The Guilty Treasure Trove: “Scrooged” (1988)

Upon seeing Harold Ramis for the first time in 15 years, Bill Murray realizes that Ramis may have indeed metamorphosed into the real Santa Claus.
For most of his career, Bill Murray has had two modes: adorable buffoon and likable asshole. From Carl Spackler, the gophercidal greenskeeper, to Wally, the man who knew too little; and from Hunter Thompson to Don Johnston, Murray has cultivated a flexible but recognizable persona that can be dangerous, funny, sad, whimsical, or befuddled. Above all, though, it is aloof, and he is usually shown at his best when he is treating people like garbage or too deluded to recognize the harm he could be bringing upon them. His aloofness seems to be informed by an inaccessible and deep sadness, but even though his mercurial, mischievous puppy eyes now more closely resemble those of a weary hound dog, he commands our attention even as he deflects it with withering one-liners and the odd, graceless sight gag. You’re charmed, you’re a bit repulsed; he’s a bit too much to be real. You also feel just a bit sorry for him, for reasons beyond your immediate comprehension. You want to take the puppy-eyed man home with you and give a hot meal and train him how to not insult the guests at your dinner parties.
Not long after Ghostbusters — probably his quintessential role — Murray teamed up with journeyman director Richard Donner in a Reagan decade updating of A Christmas Carol, appropriately titled (according to the fratboy tendencies of his bigger hits to date) Scrooged. His character, Frank Cross, is typical Murray: self-obsessed, mean-spirited, a bit of a con man, a New Yorker.
One of the potentially off-putting aspects of the film is that its presentation somewhat matches Frank’s prickly, imperious character. The supernatural bits are quite macabre; one of the most chillingly poetic scenes depicts Frank facing the frozen body of a homeless man, embalmed by ice in a statuesque pose, lyrically holding a watch. As this Bruckheimer-style TV network president ricochets through his diabolical journey, witnessing his mistakes — from dumping the love of his life (Karen Allen, always appealing), to shafting his secretary (Alfre Woodard), who depended upon her Christmas bonus to help her traumatized son — Donner zips along, maintaining a brisk (or, to be more Scroogian, brusque) pace, slotting in small moments for Murray to well with tears, or fire off wisecracks between picaresque visions of how life is and how it should be.
In a way, the movie has everything you need from a feel-good comedy: lots of stars in bit parts (Carol Kane as a pugilistic Glenda the Good Witch!
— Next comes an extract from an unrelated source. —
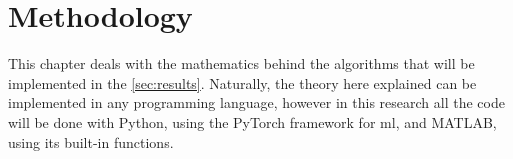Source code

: \chapter{Methodology}\label{sec:methodology}

This chapter deals with the mathematics behind the algorithms that will be implemented in the \cref{sec:results}. Naturally, the theory here explained can be implemented in any programming language, however in this research all the code will be done with Python, using the PyTorch framework for \gls*{ml}, and MATLAB, using its built-in functions.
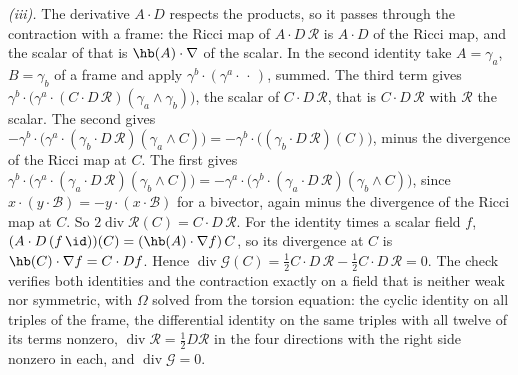 \emph{(iii).} The derivative $A \cdot D$ respects the products, so it passes through the contraction with a frame: the Ricci map of $A \cdot D\,\mathcal{R}$ is $A \cdot D$ of the Ricci map, and the scalar of that is $\hb(A) \cdot \nabla$ of the scalar. In the second identity take $A = \gamma_{a}$, $B = \gamma_{b}$ of a frame and apply $\gamma^{b} \cdot (\gamma^{a} \cdot\,\cdot\,)$, summed. The third term gives $\gamma^{b} \cdot \bigl(\gamma^{a} \cdot (C \cdot D\,\mathcal{R})(\gamma_{a} \wedge \gamma_{b})\bigr)$, the scalar of $C \cdot D\,\mathcal{R}$, that is $C \cdot D\,\mathcal{R}$ with $\mathcal{R}$ the scalar. The second gives $-\gamma^{b} \cdot \bigl(\gamma^{a} \cdot (\gamma_{b} \cdot D\,\mathcal{R})(\gamma_{a} \wedge C)\bigr) = -\gamma^{b} \cdot \bigl((\gamma_{b} \cdot D\,\mathcal{R})(C)\bigr)$, minus the divergence of the Ricci map at $C$. The first gives $\gamma^{b} \cdot \bigl(\gamma^{a} \cdot (\gamma_{a} \cdot D\,\mathcal{R})(\gamma_{b} \wedge C)\bigr) = -\gamma^{a} \cdot \bigl(\gamma^{b} \cdot (\gamma_{a} \cdot D\,\mathcal{R})(\gamma_{b} \wedge C)\bigr)$, since $x \cdot (y \cdot \mathcal{B}) = -y \cdot (x \cdot \mathcal{B})$ for a bivector, again minus the divergence of the Ricci map at $C$. So $2\operatorname{div}\mathcal{R}(C) = C \cdot D\,\mathcal{R}$. For the identity times a scalar field $f$, $(A \cdot D\,(f\,\id))(C) = (\hb(A) \cdot \nabla f)\,C$, so its divergence at $C$ is $\hb(C) \cdot \nabla f = C \cdot D f$. Hence $\operatorname{div}\mathcal{G}(C) = \tfrac12 C \cdot D\,\mathcal{R} - \tfrac12 C \cdot D\,\mathcal{R} = 0$. The check verifies both identities and the contraction exactly on a field that is neither weak nor symmetric, with $\Omega$ solved from the torsion equation: the cyclic identity on all triples of the frame, the differential identity on the same triples with all twelve of its terms nonzero, $\operatorname{div}\mathcal{R} = \tfrac12 D\mathcal{R}$ in the four directions with the right side nonzero in each, and $\operatorname{div}\mathcal{G} = 0$.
Buster Poindexter as a ghoulish cabbie! Bobcat Goldthwait as… Bobcat Goldthwait!), a charismatic leading man, lots of good lines, a happy ending that even includes a sing-a-long musical number. It’s not particularly “Christmas-y,” which is one of its strengths — Dickens wasn’t a religious man, so he used Christmas as a backdrop to reinforce the general themes of goodwill and generosity, rather than make any grand claims as to what the holiday is “really about,” a deft choice to which many modern storytellers should hearken, rather than water down their doubleplusfeelgood, vague (read: vacuous) moral lessons to avoid offending the religious and nonreligious. You can feel good about Scrooged as a Christmas movie or an anytime movie, though it works best at the holiday, when you’re deluged by endless reruns of A Christmas Story, National Lampoon’s Christmas Vacation, It’s a Wonderful Life, and Miracle on 34th Street. Bill Murray being a mean sonuvabitch is a perfect counteragent.
And that’s more to the point of the film’s appeal. Usually, the character of Scrooge is so iconic that you spend your time appreciating how a good actor is able to bring nuance to an old character, to make his redemption believable in a way you hadn’t before considered. In a way, the players who take on the part are saving his soul more than the plot itself. With Murray, it’s the opposite. He has made a career out of playing Ebenezer Scrooge in various incarnations. Part of his persona’s appeal is that we can’t take him home; we can’t slap him and tell him to shape up. So many of his movies are stories of redemption. Usually self-redemption of a sort; his character isn’t so rotten from the beginning that our positive reception of the movie doesn’t hinge on his evolution. More often than not, we like the guy from the outset.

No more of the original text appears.